INPUT DATA:
------------------------------------
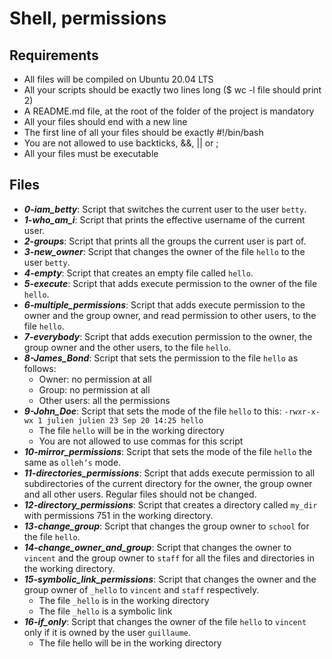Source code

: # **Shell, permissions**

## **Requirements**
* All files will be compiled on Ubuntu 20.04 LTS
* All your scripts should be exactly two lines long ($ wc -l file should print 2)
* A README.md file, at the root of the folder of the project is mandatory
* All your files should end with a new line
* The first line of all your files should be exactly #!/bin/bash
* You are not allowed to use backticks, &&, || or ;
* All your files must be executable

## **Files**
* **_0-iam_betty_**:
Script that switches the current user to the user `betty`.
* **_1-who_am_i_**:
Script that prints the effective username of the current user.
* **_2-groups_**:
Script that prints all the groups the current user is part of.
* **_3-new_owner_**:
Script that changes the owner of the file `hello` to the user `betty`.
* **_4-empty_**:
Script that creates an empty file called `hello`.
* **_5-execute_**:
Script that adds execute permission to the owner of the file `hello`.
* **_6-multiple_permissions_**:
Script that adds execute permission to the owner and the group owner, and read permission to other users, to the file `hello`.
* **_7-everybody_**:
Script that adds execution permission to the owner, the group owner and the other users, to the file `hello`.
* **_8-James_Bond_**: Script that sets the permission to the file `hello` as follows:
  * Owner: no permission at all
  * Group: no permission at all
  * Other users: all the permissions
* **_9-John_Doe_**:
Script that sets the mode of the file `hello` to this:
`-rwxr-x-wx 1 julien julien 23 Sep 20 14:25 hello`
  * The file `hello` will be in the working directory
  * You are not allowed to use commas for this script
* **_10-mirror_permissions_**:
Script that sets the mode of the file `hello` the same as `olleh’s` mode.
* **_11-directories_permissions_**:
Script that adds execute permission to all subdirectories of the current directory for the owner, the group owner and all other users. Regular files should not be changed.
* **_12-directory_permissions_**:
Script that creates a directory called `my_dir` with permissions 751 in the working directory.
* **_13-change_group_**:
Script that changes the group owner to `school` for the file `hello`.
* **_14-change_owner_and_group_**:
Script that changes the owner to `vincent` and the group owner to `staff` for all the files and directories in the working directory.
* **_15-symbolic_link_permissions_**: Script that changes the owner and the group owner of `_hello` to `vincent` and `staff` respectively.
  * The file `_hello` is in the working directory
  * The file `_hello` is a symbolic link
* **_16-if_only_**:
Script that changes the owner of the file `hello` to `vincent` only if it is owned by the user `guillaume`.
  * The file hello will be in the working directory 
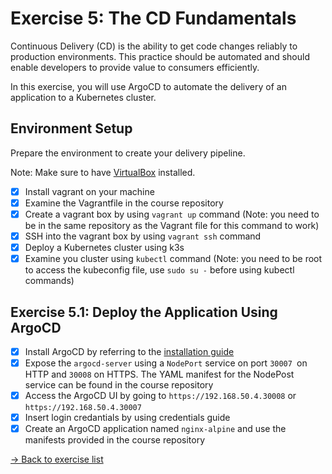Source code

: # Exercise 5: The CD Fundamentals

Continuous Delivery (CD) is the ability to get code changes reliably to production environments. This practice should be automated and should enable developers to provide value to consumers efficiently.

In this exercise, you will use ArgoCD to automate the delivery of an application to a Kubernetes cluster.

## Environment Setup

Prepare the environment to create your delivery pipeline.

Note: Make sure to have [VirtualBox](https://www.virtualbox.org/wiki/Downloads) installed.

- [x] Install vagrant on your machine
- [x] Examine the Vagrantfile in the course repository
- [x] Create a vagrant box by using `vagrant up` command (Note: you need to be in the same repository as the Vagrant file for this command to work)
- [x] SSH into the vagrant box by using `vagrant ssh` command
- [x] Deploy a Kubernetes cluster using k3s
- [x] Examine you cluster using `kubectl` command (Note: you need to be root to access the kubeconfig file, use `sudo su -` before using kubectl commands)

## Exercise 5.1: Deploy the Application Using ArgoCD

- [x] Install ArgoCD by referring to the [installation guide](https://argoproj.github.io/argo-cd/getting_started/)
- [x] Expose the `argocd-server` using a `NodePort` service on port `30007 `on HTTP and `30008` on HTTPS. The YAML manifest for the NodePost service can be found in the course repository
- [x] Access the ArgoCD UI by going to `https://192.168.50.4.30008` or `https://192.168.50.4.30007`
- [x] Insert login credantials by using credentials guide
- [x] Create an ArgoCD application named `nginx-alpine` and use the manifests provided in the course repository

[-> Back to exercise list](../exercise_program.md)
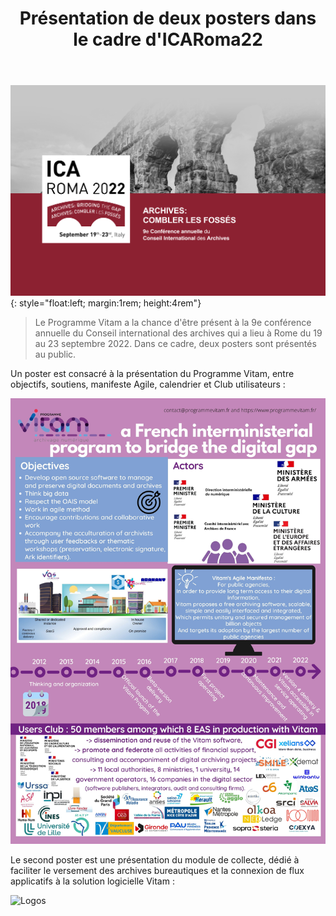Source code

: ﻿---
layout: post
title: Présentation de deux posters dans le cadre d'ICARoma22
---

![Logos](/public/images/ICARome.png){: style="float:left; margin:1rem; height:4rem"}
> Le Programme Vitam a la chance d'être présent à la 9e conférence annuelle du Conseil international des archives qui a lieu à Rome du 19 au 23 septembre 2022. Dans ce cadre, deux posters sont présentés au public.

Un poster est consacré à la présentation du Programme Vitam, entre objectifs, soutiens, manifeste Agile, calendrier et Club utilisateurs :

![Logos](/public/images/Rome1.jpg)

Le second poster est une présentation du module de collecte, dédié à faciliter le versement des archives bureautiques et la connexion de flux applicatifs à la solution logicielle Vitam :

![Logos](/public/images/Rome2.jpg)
------------------------------------
TASK TO COMPLETE: Wherever the string "guide" occurs in the listing, return the line it sits on.

ANSWER TO THE PROBLEM:
- [x] Install ArgoCD by referring to the [installation guide](https://argoproj.github.io/argo-cd/getting_started/)
- [x] Insert login credantials by using credentials guide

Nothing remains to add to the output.